Plain text transcript (TXT format)

A plain text transcript provides a raw, unformatted version of the speech content without timestamps. This is ideal for processing in natural language applications or integrating with search systems.

To fetch the transcript in plain text format, use:

https://stream.fastpix.io/{PLAYBACK_ID}/text/{TRACK_ID}.txt

PLEASE NOTE

This transcript contains only the spoken words from the video, without timecodes or additional metadata.

WebVTT subtitle file (VTT format)

A WebVTT file provides subtitles in a structured format with timestamps, allowing for easy synchronization with video players. This is useful if you want to edit, refine, or repurpose subtitles for other platforms.

To fetch the WebVTT subtitles, modify the URL by replacing .txt with .vtt:

https://stream.fastpix.io/{PLAYBACK_ID}/text/{TRACK_ID}.vtt

INFORMATION

WebVTT files are widely supported in video players and can be manually edited using any text or subtitle editor.

Retrieving transcripts for secured content (Signed media)

If your video is protected and requires authentication, you need to include a JWT (JSON Web Token) as a parameter when requesting the transcript. This ensures that only authorized users can access the content.

Use the following URL format:

https://stream.fastpix.io/{PLAYBACK_ID}/text/{TRACK_ID}.txt?token={JWT}

Similarly, for WebVTT subtitles of secured media, use:

https://stream.fastpix.io/{PLAYBACK_ID}/text/{TRACK_ID}.vtt?token={JWT}

By retrieving these transcripts, you can enhance accessibility, repurpose content, or integrate subtitles into external workflows with ease.

Use cases for transcripts

Beyond accessibility, retrieving transcripts enables various workflow enhancements:

Automated content review – Run transcripts through AI tools to detect key topics or compliance issues.
SEO optimization – Transcripts make video content indexable, improving searchability.
Podcast and blog conversion – Convert video speech into written formats for repurposing.
Educational materials – Provide readable transcripts alongside instructional videos.

Editing and replacing auto-generated subtitles

If you find errors in your auto-generated captions, you can edit and replace them: Auto-generated captions rely on AI transcription, which may occasionally misinterpret speech, especially in cases of strong accents, background noise, or fast dialogue.

To correct errors, follow these steps:

Download the existing WebVTT file:

https://stream.fastpix.io/{PLAYBACK_ID}/text/{TRACK_ID}.vtt

Edit the file using a text editor or subtitle editor (such as Aegisub or Subtitle Edit).
Remove the auto-generated track using the Delete track API.

You can also directly add the edited subtitles using Update track API or you can follow the next step.
Upload the edited subtitles as a new track via the Add track API .

This process ensures that your subtitles are as accurate as possible and improve the viewing experience.

Best practices for accurate subtitles

Audio quality: Ensure clear, high-quality audio.
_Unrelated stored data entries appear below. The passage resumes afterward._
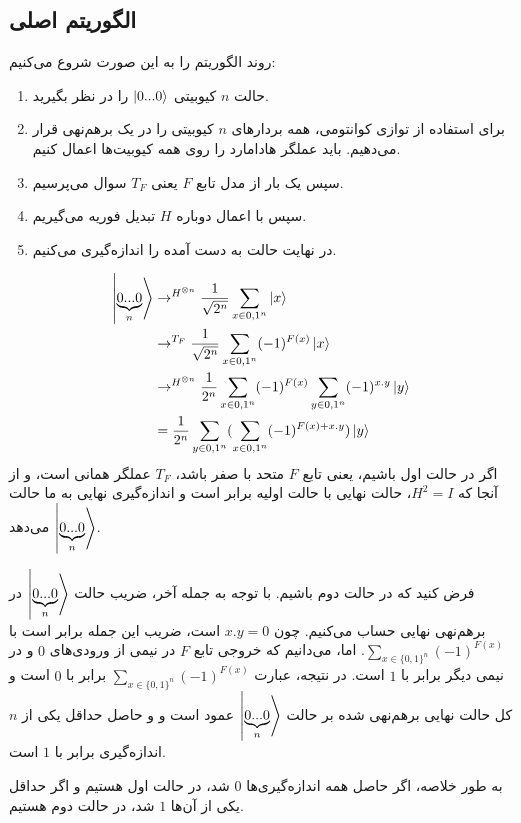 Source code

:  \subsection{الگوریتم اصلی}
  روند الگوریتم را به این صورت شروع می‌کنیم:
   \begin{enumerate}
   	\item حالت $n$ کیوبیتی $\ket{0...0}$ را در نظر بگیرید. 
   	\item برای استفاده از توازی کوانتومی، همه بردارهای $n$ کیوبیتی را در یک برهم‌نهی قرار می‌دهیم. باید عملگر هادامارد را روی همه کیوبیت‌ها اعمال کنیم. 
   	\item  سپس یک بار از مدل تابع $F$ یعنی $T_{F}$ سوال می‌پرسیم. 
   	\item سپس با اعمال دوباره $H$ تبدیل فوریه می‌گیریم. 
   	 \item در نهایت حالت به دست آمده را اندازه‌گیری می‌کنیم. 
   \end{enumerate}
   \begin{equation}
   \begin{split}
   \ket{\underbrace{0...0}_{n}} & \rightarrow^{H^{\otimes n}} \frac{1}{\sqrt{2^{n}}} \sum_{x \in {0,1}^{n}} \ket{x} \\
   & \rightarrow^{T_{F}} \frac{1}{\sqrt{2^{n}}} \sum_{x \in {0,1}^{n}} (-1)^{F(x)} \ket{x} \\
   & \rightarrow^{H^{\otimes n}} \frac{1}{2^{n}} \sum_{x \in {0,1}^{n}}  (-1)^{F(x)} \sum_{y \in {0,1}^{n}} (-1)^{x.y}\ket{y} \\
   & =  \frac{1}{2^{n}} \sum_{y \in {0,1}^{n}} (\sum_{x \in {0,1}^{n}}  (-1)^{F(x) + x.y})\ket{y}
 \end{split}
   \end{equation}
   اگر در حالت اول باشیم، یعنی تابع $F$ متحد با صفر باشد، $T_{F}$ عملگر همانی است، و از آنجا که $H^{2} = I$، حالت نهایی با حالت اولیه برابر است و اندازه‌گیری نهایی به ما حالت $\ket{\underbrace{0...0}_{n}}$ می‌‌دهد. 
   
   فرض کنید که در حالت دوم باشیم. با توجه به جمله آخر، ضریب حالت 
   $\ket{\underbrace{0...0}_{n}}$ 
   در برهم‌نهی نهایی حساب می‌کنیم. چون $x.y = 0$ است، ضریب این جمله برابر است با 
   $\sum_{x \in \{0,1\}^{n}}  (-1)^{F(x)}$. اما، می‌دانیم که خروجی تابع $F$ در نیمی از ورودی‌های $0$ و در نیمی دیگر برابر با $1$ است. در نتیجه، عبارت $\sum_{x \in \{0,1\}^{n}}  (-1)^{F(x)}$ برابر با $0$ است و کل حالت نهایی برهم‌نهی شده بر حالت
     $\ket{\underbrace{0...0}_{n}}$ عمود است و و حاصل حداقل یکی از $n$ اندازه‌گیری برابر با $1$ است. 
   
   به طور خلاصه، اگر حاصل همه اندازه‌گیری‌ها $0$ شد، در حالت اول هستیم و اگر حداقل یکی از آن‌ها $1$ شد، در حالت دوم هستیم. 
   
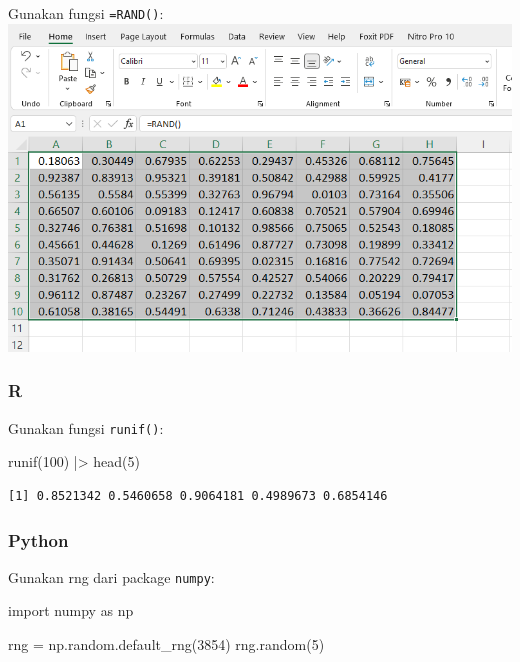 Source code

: \documentclass[
  letterpaper,
  DIV=11,
  numbers=noendperiod]{scrreprt}
\newenvironment{Shaded}{\begin{snugshade}}{\end{snugshade}}
\newcommand{\DecValTok}[1]{\textcolor[rgb]{0.68,0.00,0.00}{#1}}
\newcommand{\FunctionTok}[1]{\textcolor[rgb]{0.28,0.35,0.67}{#1}}
\newcommand{\ImportTok}[1]{\textcolor[rgb]{0.00,0.46,0.62}{#1}}
\newcommand{\NormalTok}[1]{\textcolor[rgb]{0.00,0.23,0.31}{#1}}
\newcommand{\OperatorTok}[1]{\textcolor[rgb]{0.37,0.37,0.37}{#1}}
\newcommand{\SpecialCharTok}[1]{\textcolor[rgb]{0.37,0.37,0.37}{#1}}
\begin{document}
Gunakan fungsi \texttt{=RAND()}: \includegraphics{./excel-rand.png}

\hypertarget{r}{%
\subsubsection{R}\label{r}}

Gunakan fungsi \texttt{runif()}:

\begin{Shaded}
\begin{Highlighting}[]
\FunctionTok{runif}\NormalTok{(}\DecValTok{100}\NormalTok{) }\SpecialCharTok{|\textgreater{}} \FunctionTok{head}\NormalTok{(}\DecValTok{5}\NormalTok{)}
\end{Highlighting}
\end{Shaded}

\begin{verbatim}
[1] 0.8521342 0.5460658 0.9064181 0.4989673 0.6854146
\end{verbatim}

\hypertarget{python}{%
\subsubsection{Python}\label{python}}

Gunakan rng dari package \texttt{numpy}:

\begin{Shaded}
\begin{Highlighting}[]
\ImportTok{import}\NormalTok{ numpy }\ImportTok{as}\NormalTok{ np}

\NormalTok{rng }\OperatorTok{=}\NormalTok{ np.random.default\_rng(}\DecValTok{3854}\NormalTok{)}
\NormalTok{rng.random(}\DecValTok{5}\NormalTok{)}
\end{Highlighting}
\end{Shaded}
\end{document}

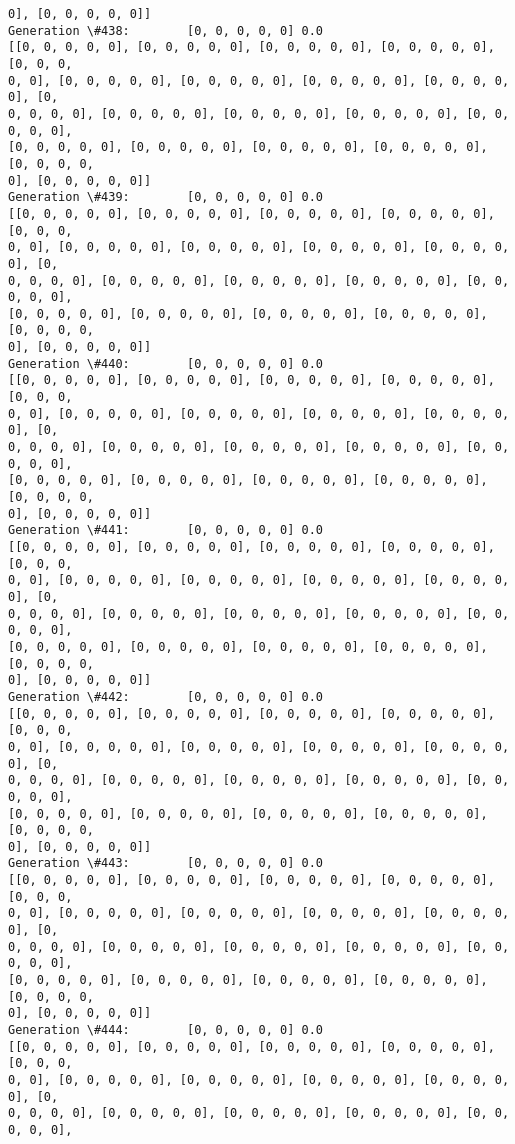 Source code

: \documentclass[11pt]{article}
\begin{document}
\begin{Verbatim}[commandchars=\\\{\}]
0], [0, 0, 0, 0, 0]]
Generation \#438:        [0, 0, 0, 0, 0] 0.0
[[0, 0, 0, 0, 0], [0, 0, 0, 0, 0], [0, 0, 0, 0, 0], [0, 0, 0, 0, 0], [0, 0, 0,
0, 0], [0, 0, 0, 0, 0], [0, 0, 0, 0, 0], [0, 0, 0, 0, 0], [0, 0, 0, 0, 0], [0,
0, 0, 0, 0], [0, 0, 0, 0, 0], [0, 0, 0, 0, 0], [0, 0, 0, 0, 0], [0, 0, 0, 0, 0],
[0, 0, 0, 0, 0], [0, 0, 0, 0, 0], [0, 0, 0, 0, 0], [0, 0, 0, 0, 0], [0, 0, 0, 0,
0], [0, 0, 0, 0, 0]]
Generation \#439:        [0, 0, 0, 0, 0] 0.0
[[0, 0, 0, 0, 0], [0, 0, 0, 0, 0], [0, 0, 0, 0, 0], [0, 0, 0, 0, 0], [0, 0, 0,
0, 0], [0, 0, 0, 0, 0], [0, 0, 0, 0, 0], [0, 0, 0, 0, 0], [0, 0, 0, 0, 0], [0,
0, 0, 0, 0], [0, 0, 0, 0, 0], [0, 0, 0, 0, 0], [0, 0, 0, 0, 0], [0, 0, 0, 0, 0],
[0, 0, 0, 0, 0], [0, 0, 0, 0, 0], [0, 0, 0, 0, 0], [0, 0, 0, 0, 0], [0, 0, 0, 0,
0], [0, 0, 0, 0, 0]]
Generation \#440:        [0, 0, 0, 0, 0] 0.0
[[0, 0, 0, 0, 0], [0, 0, 0, 0, 0], [0, 0, 0, 0, 0], [0, 0, 0, 0, 0], [0, 0, 0,
0, 0], [0, 0, 0, 0, 0], [0, 0, 0, 0, 0], [0, 0, 0, 0, 0], [0, 0, 0, 0, 0], [0,
0, 0, 0, 0], [0, 0, 0, 0, 0], [0, 0, 0, 0, 0], [0, 0, 0, 0, 0], [0, 0, 0, 0, 0],
[0, 0, 0, 0, 0], [0, 0, 0, 0, 0], [0, 0, 0, 0, 0], [0, 0, 0, 0, 0], [0, 0, 0, 0,
0], [0, 0, 0, 0, 0]]
Generation \#441:        [0, 0, 0, 0, 0] 0.0
[[0, 0, 0, 0, 0], [0, 0, 0, 0, 0], [0, 0, 0, 0, 0], [0, 0, 0, 0, 0], [0, 0, 0,
0, 0], [0, 0, 0, 0, 0], [0, 0, 0, 0, 0], [0, 0, 0, 0, 0], [0, 0, 0, 0, 0], [0,
0, 0, 0, 0], [0, 0, 0, 0, 0], [0, 0, 0, 0, 0], [0, 0, 0, 0, 0], [0, 0, 0, 0, 0],
[0, 0, 0, 0, 0], [0, 0, 0, 0, 0], [0, 0, 0, 0, 0], [0, 0, 0, 0, 0], [0, 0, 0, 0,
0], [0, 0, 0, 0, 0]]
Generation \#442:        [0, 0, 0, 0, 0] 0.0
[[0, 0, 0, 0, 0], [0, 0, 0, 0, 0], [0, 0, 0, 0, 0], [0, 0, 0, 0, 0], [0, 0, 0,
0, 0], [0, 0, 0, 0, 0], [0, 0, 0, 0, 0], [0, 0, 0, 0, 0], [0, 0, 0, 0, 0], [0,
0, 0, 0, 0], [0, 0, 0, 0, 0], [0, 0, 0, 0, 0], [0, 0, 0, 0, 0], [0, 0, 0, 0, 0],
[0, 0, 0, 0, 0], [0, 0, 0, 0, 0], [0, 0, 0, 0, 0], [0, 0, 0, 0, 0], [0, 0, 0, 0,
0], [0, 0, 0, 0, 0]]
Generation \#443:        [0, 0, 0, 0, 0] 0.0
[[0, 0, 0, 0, 0], [0, 0, 0, 0, 0], [0, 0, 0, 0, 0], [0, 0, 0, 0, 0], [0, 0, 0,
0, 0], [0, 0, 0, 0, 0], [0, 0, 0, 0, 0], [0, 0, 0, 0, 0], [0, 0, 0, 0, 0], [0,
0, 0, 0, 0], [0, 0, 0, 0, 0], [0, 0, 0, 0, 0], [0, 0, 0, 0, 0], [0, 0, 0, 0, 0],
[0, 0, 0, 0, 0], [0, 0, 0, 0, 0], [0, 0, 0, 0, 0], [0, 0, 0, 0, 0], [0, 0, 0, 0,
0], [0, 0, 0, 0, 0]]
Generation \#444:        [0, 0, 0, 0, 0] 0.0
[[0, 0, 0, 0, 0], [0, 0, 0, 0, 0], [0, 0, 0, 0, 0], [0, 0, 0, 0, 0], [0, 0, 0,
0, 0], [0, 0, 0, 0, 0], [0, 0, 0, 0, 0], [0, 0, 0, 0, 0], [0, 0, 0, 0, 0], [0,
0, 0, 0, 0], [0, 0, 0, 0, 0], [0, 0, 0, 0, 0], [0, 0, 0, 0, 0], [0, 0, 0, 0, 0],

\end{Verbatim}
\end{document}
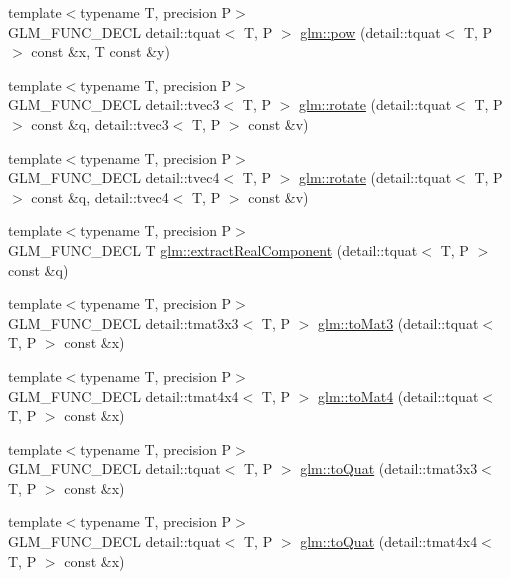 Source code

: \begin{CompactItemize}
\item 
{\footnotesize template$<$typename T, precision P$>$ }\\GLM\_\-FUNC\_\-DECL detail::tquat$<$ T, P $>$ \hyperlink{group__gtx__quaternion_g49e7cd8958d474290778760d171a44d2}{glm::pow} (detail::tquat$<$ T, P $>$ const \&x, T const \&y)
\item 
{\footnotesize template$<$typename T, precision P$>$ }\\GLM\_\-FUNC\_\-DECL detail::tvec3$<$ T, P $>$ \hyperlink{group__gtx__quaternion_g3b9f985e75b852e9526d5c088a50c3d4}{glm::rotate} (detail::tquat$<$ T, P $>$ const \&q, detail::tvec3$<$ T, P $>$ const \&v)
\item 
{\footnotesize template$<$typename T, precision P$>$ }\\GLM\_\-FUNC\_\-DECL detail::tvec4$<$ T, P $>$ \hyperlink{group__gtx__quaternion_g9fd82cf89bc167ca12752f03a99329a4}{glm::rotate} (detail::tquat$<$ T, P $>$ const \&q, detail::tvec4$<$ T, P $>$ const \&v)
\item 
{\footnotesize template$<$typename T, precision P$>$ }\\GLM\_\-FUNC\_\-DECL T \hyperlink{group__gtx__quaternion_g1185beb6d3dd4bcf64ea30f5f12a7368}{glm::extractRealComponent} (detail::tquat$<$ T, P $>$ const \&q)
\item 
{\footnotesize template$<$typename T, precision P$>$ }\\GLM\_\-FUNC\_\-DECL detail::tmat3x3$<$ T, P $>$ \hyperlink{group__gtx__quaternion_gdff49fcff8a70186d2fe32117cb565e0}{glm::toMat3} (detail::tquat$<$ T, P $>$ const \&x)
\item 
{\footnotesize template$<$typename T, precision P$>$ }\\GLM\_\-FUNC\_\-DECL detail::tmat4x4$<$ T, P $>$ \hyperlink{group__gtx__quaternion_g79cbd9f8eecf24a7b9f23e4de5fcec29}{glm::toMat4} (detail::tquat$<$ T, P $>$ const \&x)
\item 
{\footnotesize template$<$typename T, precision P$>$ }\\GLM\_\-FUNC\_\-DECL detail::tquat$<$ T, P $>$ \hyperlink{group__gtx__quaternion_gdc8d8daae2f8d725dae576d6655e36d2}{glm::toQuat} (detail::tmat3x3$<$ T, P $>$ const \&x)
\item 
{\footnotesize template$<$typename T, precision P$>$ }\\GLM\_\-FUNC\_\-DECL detail::tquat$<$ T, P $>$ \hyperlink{group__gtx__quaternion_g1d496c7c0d0b1a2edc5bb4c2ffcbc6e7}{glm::toQuat} (detail::tmat4x4$<$ T, P $>$ const \&x)
\item 

\end{CompactItemize}

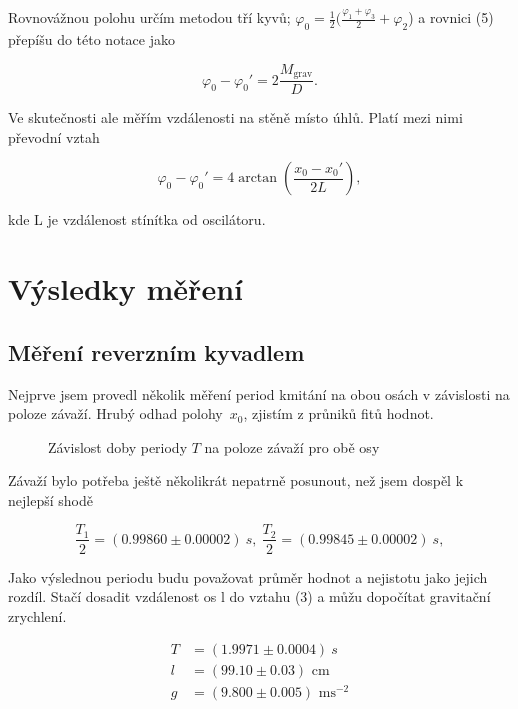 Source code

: \documentclass[a4paper,11pt]{article}
\begin{document}
\newpage

Rovnovážnou polohu určím metodou tří kyvů; $\varphi_0 = \frac{1}{2}(\frac{\varphi_1 + \varphi_3}{2} + \varphi_2$) a rovnici (5) přepíšu do této notace jako

\begin{equation}
\varphi_0 - \varphi_0' = 2 \frac{M_{\text{grav}}}{D}.
\end{equation}

Ve skutečnosti ale měřím vzdálenosti na stěně místo úhlů. Platí mezi nimi převodní vztah

\begin{equation}
\varphi_0 - \varphi_0' = 4\arctan(\frac{x_0 - x_0'}{2L}),
\end{equation}

\noindent
kde L je vzdálenost stínítka od oscilátoru.

\section{Výsledky měření}

\subsection{Měření reverzním kyvadlem}
Nejprve jsem provedl několik měření period kmitání na obou osách v závislosti na poloze závaží. Hrubý odhad polohy~$x_0$, zjistím z průniků fitů hodnot.

\begin{figure}[htpb]
  \centering
  
  \caption{Závislost doby periody $T$ na poloze závaží pro obě osy}
\end{figure}

Závaží bylo potřeba ještě několikrát nepatrně posunout, než jsem dospěl k nejlepší shodě

\begin{equation}
\frac{T_1}{2} = (0.99860 \pm 0.00002)\ s,\ \frac{T_2}{2} = (0.99845 \pm 0.00002)\ s,
\end{equation}

Jako výslednou periodu budu považovat průměr hodnot a nejistotu jako jejich rozdíl. Stačí dosadit vzdálenost os l do vztahu (3) a můžu dopočítat gravitační zrychlení. 

\begin{align}
  T &= (1.9971 \pm 0.0004) \ s \\
  l &= (99.10 \pm 0.03) \text{ cm} \\
  g &= (9.800 \pm 0.005) \text{ ms}^{-2}
\end{align}
\end{document}
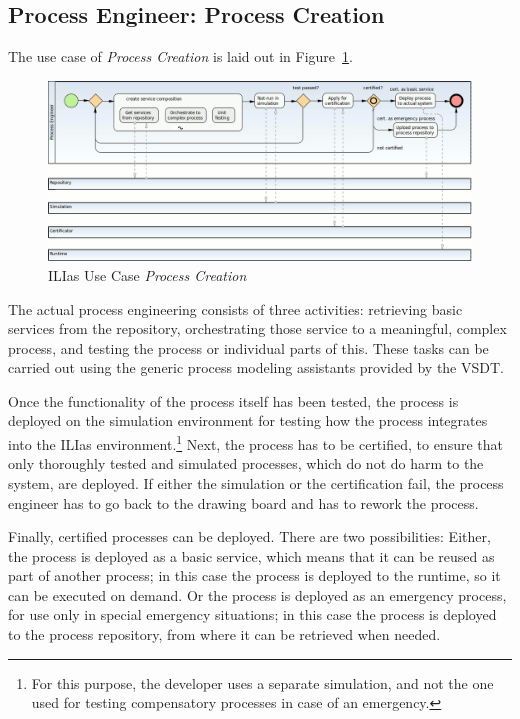 \subsection{Process Engineer: Process Creation}

The use case of \emph{Process Creation} is laid out in Figure~\ref{fig:ilias-proc-creation}.

\begin{figure}[ht]
	\centering
	\includegraphics[width=\textwidth]{ilias/bpmn_ilias-2.png}
	\caption{ILIas Use Case \emph{Process Creation}}
	\label{fig:ilias-proc-creation}
\end{figure}

The actual process engineering consists of three activities: retrieving basic
services from the repository, orchestrating those service to a meaningful, complex
process, and testing the process or individual parts of this.  These tasks can be
carried out using the generic process modeling assistants provided by the VSDT.

Once the functionality of the process itself has been tested, the process is
deployed on the simulation environment for testing how the process integrates
into the ILIas environment.\footnote{For this purpose, the developer uses a
separate simulation, and not the one used for testing compensatory processes in
case of an emergency.} Next, the process has to be certified, to ensure that only
thoroughly tested and simulated processes, which do not do harm to the system,
are deployed.  If either the simulation or the certification fail, the process
engineer has to go back to the drawing board and has to rework the process.

Finally, certified processes can be deployed.  There are two possibilities:
Either, the process is deployed as a basic service, which means that it can be
reused as part of another process; in this case the process is deployed to the
runtime, so it can be executed on demand.  Or the process is deployed as an
emergency process, for use only in special emergency situations; in this case the
process is deployed to the process repository, from where it can be retrieved
when needed.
Minimize background sounds, echo, and interruptions to get the best results from auto-generation.
Consistent speech: Maintain a steady speaking pace and clear pronunciation. Avoid using multiple languages in one segment, as the subtitle feature may not accurately differentiate between them.
Language consistency: Keep the entire video in a single language where possible. If there are multiple languages, consider post-editing or manual subtitle creation for multilingual parts.